Con las evidencias en la mano, y tomándose un espacio prudencial para leer aquellos textos que demostraban el engaño, creí que los padres reaccionarían y algún viso de raciocinio iluminaría el recinto, mas fue la oportunidad para descubrir de dónde provenía esa actitud irresponsable de los estudiantes: la educación no solamente empieza en casa sino que ahí se cultiva y, como en muchos casos, ahí muere. Siente uno eso que llamamos “pena ajena” además de impotencia, al descubrir que nada podemos hacer por estos muchachos ya que sus propios padres son quienes sabotean, impunemente, el proceso educativo. Estoy seguro de que a mis compañeros docentes también los embargó la frustración, al ver cómo en la casa desbaratan cuanto hacemos en el aula.
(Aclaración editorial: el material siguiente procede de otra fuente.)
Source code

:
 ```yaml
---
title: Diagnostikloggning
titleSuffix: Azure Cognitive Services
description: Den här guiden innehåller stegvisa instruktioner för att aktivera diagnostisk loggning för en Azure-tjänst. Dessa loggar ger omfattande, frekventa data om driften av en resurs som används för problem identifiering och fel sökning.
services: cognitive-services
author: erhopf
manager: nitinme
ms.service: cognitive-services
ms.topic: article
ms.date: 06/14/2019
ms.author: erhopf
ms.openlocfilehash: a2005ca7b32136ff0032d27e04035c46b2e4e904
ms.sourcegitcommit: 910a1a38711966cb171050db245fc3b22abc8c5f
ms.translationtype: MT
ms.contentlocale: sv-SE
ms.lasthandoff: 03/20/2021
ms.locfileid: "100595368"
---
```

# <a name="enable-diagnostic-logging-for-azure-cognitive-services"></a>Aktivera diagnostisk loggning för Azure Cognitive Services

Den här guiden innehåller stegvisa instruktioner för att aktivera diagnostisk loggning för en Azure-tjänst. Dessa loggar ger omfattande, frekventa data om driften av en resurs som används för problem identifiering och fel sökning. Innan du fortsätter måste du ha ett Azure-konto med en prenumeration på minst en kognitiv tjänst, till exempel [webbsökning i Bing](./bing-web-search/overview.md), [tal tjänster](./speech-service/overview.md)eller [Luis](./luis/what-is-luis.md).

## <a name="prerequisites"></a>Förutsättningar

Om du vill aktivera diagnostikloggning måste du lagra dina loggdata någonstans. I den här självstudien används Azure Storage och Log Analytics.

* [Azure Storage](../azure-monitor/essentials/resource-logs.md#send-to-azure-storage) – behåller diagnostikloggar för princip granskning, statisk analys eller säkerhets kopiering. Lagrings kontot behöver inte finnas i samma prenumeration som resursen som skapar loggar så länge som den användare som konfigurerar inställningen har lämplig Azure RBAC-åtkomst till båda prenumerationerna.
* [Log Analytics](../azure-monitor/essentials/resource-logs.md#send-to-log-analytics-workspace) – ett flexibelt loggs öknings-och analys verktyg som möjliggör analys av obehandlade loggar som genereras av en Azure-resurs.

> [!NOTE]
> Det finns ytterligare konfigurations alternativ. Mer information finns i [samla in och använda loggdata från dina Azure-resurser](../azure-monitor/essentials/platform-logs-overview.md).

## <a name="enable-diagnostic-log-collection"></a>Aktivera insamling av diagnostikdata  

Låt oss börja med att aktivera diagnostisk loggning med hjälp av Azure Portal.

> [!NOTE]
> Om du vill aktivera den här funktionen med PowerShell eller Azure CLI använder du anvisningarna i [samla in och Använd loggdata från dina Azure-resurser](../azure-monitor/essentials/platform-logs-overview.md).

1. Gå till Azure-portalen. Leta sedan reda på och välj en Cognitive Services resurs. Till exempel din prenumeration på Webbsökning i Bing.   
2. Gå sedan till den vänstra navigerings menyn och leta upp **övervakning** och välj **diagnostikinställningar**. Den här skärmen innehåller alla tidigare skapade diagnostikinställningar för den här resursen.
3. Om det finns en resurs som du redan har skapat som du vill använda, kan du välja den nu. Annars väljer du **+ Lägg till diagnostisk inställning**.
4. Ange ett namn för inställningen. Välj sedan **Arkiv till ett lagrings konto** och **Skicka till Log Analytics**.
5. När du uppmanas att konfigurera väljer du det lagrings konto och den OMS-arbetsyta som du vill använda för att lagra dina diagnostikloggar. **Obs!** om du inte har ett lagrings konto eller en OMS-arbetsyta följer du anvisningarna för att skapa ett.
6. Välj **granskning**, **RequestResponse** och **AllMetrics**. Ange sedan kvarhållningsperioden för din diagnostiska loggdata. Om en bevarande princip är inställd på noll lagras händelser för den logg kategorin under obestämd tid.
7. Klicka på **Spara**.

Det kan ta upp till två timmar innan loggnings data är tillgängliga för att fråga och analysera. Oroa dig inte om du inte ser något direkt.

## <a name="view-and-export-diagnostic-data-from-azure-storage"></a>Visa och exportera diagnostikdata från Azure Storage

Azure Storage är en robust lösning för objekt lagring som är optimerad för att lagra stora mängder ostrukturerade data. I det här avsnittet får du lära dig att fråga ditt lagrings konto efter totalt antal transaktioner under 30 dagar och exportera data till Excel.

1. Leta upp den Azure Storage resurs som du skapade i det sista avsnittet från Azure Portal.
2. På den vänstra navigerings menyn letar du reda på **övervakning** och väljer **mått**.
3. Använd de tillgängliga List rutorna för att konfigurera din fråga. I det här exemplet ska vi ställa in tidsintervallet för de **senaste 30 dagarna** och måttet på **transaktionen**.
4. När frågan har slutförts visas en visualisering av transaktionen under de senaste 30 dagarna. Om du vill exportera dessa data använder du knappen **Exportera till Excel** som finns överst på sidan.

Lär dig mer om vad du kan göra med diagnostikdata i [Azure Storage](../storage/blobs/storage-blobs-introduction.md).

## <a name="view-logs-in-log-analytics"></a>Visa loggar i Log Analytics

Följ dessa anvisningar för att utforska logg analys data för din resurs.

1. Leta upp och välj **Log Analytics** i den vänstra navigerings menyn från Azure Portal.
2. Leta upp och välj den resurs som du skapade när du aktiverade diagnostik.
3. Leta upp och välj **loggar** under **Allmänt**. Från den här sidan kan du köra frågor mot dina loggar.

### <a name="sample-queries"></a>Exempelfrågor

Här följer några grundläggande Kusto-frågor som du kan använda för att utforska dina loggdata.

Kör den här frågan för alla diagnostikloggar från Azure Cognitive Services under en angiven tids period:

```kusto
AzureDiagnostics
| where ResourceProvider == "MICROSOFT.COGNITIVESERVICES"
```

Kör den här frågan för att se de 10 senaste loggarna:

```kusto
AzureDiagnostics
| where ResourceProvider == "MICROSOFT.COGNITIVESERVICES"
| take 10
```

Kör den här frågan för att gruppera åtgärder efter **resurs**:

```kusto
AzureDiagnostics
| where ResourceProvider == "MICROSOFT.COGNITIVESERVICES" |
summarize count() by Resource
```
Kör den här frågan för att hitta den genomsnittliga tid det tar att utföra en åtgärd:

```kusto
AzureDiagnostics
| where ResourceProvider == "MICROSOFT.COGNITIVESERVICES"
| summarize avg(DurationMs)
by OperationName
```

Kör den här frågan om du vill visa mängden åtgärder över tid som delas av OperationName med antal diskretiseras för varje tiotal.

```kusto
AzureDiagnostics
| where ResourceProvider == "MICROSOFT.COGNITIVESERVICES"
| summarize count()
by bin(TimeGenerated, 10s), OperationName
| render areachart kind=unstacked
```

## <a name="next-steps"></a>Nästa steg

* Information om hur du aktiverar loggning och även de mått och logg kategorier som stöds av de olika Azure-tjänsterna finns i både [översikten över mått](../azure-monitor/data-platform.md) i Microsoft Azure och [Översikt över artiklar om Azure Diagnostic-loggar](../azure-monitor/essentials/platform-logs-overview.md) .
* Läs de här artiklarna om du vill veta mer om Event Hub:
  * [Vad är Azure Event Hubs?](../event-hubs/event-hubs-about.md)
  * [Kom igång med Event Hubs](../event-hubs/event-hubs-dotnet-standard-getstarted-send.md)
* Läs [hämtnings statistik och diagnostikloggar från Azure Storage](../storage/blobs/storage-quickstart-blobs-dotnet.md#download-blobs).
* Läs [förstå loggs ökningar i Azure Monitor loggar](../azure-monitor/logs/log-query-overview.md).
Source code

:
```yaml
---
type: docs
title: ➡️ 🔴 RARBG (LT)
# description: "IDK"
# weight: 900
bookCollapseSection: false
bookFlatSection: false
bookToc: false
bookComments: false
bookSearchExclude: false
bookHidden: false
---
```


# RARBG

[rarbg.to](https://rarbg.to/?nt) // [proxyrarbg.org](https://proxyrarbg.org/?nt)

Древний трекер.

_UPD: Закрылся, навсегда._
A la mitad de menudo circo no hay argumento que valga, esa fijación del latinoamericano promedio de querer poseer la verdad absoluta impide que oído alguno sea capaz de escuchar. Y más allá de este atropello contra el sentido común, sobrevino cierto tono soberbio y grosero que por poco hace perder los estribos de algunos de los presentes. El único acuerdo posible: premiar la treta de estos chiquillos vivarachos y retozones, enaltecer la bagatela, honrar la pereza y justificar la ineptitud.
Voy a omitir, con el perdón de quien lee, el desenlace de esta odisea porque es más triste que la trama. Y eso que no es más que otro triste capítulo de una sucesión de infortunios que se repiten, y se repiten, y se repiten en el prontuario escolar.
Permítanme, jóvenes estudiantes, en oración interrogativa parafrasear uno de sus escasos aportes a la expresión popular: ¿SERÁ QUE AQUÍ NO PASA NADA?